*TASK GOAL*: Give again, word for word, every line in the entries below from the line with "Let's also update" up to and including the line with "Now let's rebuild", and no other line.

**** INPUT ****

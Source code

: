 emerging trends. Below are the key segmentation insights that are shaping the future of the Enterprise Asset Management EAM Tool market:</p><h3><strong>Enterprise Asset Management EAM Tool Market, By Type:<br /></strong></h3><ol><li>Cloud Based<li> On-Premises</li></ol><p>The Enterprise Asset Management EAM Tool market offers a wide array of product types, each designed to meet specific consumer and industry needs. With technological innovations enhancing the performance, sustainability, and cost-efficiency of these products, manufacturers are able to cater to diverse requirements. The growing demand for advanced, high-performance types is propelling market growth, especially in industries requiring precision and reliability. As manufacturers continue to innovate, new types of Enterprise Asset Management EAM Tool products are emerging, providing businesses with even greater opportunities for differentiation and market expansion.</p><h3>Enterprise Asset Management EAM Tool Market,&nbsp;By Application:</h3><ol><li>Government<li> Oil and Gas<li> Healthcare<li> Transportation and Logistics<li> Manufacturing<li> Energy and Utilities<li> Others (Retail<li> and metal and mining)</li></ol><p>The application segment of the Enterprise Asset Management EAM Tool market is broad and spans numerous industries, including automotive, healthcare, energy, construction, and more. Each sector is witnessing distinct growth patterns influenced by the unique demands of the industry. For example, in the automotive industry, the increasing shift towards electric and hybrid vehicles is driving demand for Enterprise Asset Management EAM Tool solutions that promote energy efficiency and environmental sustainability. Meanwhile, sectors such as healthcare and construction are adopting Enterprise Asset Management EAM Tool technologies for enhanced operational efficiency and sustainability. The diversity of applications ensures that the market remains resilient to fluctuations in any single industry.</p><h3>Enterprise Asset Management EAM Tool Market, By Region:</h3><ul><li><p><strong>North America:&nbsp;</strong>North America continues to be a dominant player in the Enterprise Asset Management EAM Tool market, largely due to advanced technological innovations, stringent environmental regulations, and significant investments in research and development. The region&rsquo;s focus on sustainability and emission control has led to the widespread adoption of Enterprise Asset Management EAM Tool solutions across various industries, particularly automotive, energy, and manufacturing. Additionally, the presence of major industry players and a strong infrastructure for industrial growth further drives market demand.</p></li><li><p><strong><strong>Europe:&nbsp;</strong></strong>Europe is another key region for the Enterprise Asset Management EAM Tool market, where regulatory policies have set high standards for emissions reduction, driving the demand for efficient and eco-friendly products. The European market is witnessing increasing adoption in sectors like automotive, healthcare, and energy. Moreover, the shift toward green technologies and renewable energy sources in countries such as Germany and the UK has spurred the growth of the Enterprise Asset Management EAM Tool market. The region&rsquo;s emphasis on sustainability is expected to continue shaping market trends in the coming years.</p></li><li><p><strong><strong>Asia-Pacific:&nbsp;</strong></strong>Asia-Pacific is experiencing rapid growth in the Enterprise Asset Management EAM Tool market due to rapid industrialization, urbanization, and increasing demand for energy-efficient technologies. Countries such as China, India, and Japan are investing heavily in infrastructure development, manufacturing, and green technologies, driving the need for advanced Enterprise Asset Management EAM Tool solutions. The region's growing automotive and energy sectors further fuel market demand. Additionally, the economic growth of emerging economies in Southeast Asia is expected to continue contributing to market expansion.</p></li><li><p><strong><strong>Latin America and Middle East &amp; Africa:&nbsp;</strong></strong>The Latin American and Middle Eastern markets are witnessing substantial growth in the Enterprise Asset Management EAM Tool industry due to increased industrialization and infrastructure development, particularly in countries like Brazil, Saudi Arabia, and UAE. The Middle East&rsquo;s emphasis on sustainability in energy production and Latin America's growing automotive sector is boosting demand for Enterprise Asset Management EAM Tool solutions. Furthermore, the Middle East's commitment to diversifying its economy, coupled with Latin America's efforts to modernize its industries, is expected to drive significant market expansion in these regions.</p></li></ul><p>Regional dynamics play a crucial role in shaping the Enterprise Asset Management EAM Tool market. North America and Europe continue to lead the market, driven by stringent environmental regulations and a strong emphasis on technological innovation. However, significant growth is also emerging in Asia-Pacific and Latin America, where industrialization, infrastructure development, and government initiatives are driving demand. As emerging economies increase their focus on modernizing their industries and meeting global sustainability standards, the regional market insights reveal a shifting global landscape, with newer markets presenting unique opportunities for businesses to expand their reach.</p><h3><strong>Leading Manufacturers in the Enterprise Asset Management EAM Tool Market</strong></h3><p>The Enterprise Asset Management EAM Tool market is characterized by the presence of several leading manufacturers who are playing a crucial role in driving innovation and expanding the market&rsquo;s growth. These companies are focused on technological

****
**** INPUT ****

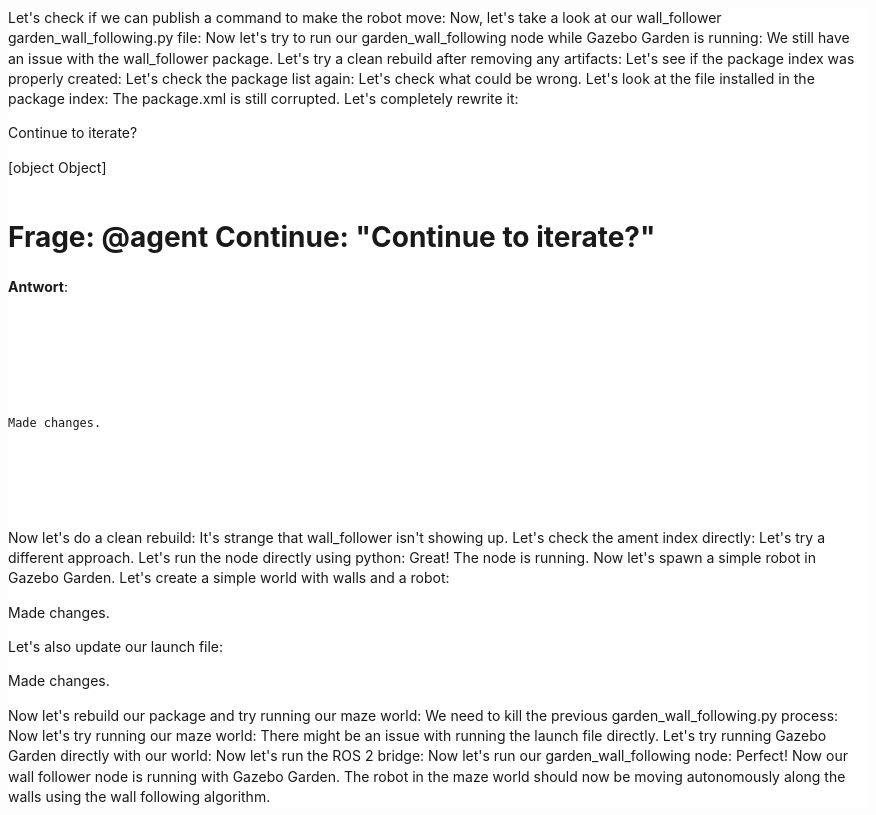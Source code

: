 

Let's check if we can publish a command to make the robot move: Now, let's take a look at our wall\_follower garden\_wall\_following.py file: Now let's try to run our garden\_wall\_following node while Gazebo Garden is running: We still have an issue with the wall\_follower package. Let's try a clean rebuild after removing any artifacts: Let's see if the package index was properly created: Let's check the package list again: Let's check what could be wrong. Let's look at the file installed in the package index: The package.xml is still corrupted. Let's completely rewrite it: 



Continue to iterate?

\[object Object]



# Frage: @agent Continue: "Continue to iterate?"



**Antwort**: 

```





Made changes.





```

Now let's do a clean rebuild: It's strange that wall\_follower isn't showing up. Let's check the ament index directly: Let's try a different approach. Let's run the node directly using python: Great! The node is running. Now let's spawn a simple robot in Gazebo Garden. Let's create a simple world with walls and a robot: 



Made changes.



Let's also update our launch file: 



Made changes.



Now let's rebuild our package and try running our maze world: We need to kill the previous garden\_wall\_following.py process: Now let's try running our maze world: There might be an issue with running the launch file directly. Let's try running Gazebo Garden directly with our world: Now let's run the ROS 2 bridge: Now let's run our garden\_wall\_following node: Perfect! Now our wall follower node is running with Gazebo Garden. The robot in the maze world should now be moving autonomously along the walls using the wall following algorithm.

****

*OUTPUT OF THE EXERCISE*:
Let's also update our launch file: 



Made changes.



Now let's rebuild our package and try running our maze world: We need to kill the previous garden\_wall\_following.py process: Now let's try running our maze world: There might be an issue with running the launch file directly. Let's try running Gazebo Garden directly with our world: Now let's run the ROS 2 bridge: Now let's run our garden\_wall\_following node: Perfect! Now our wall follower node is running with Gazebo Garden. The robot in the maze world should now be moving autonomously along the walls using the wall following algorithm.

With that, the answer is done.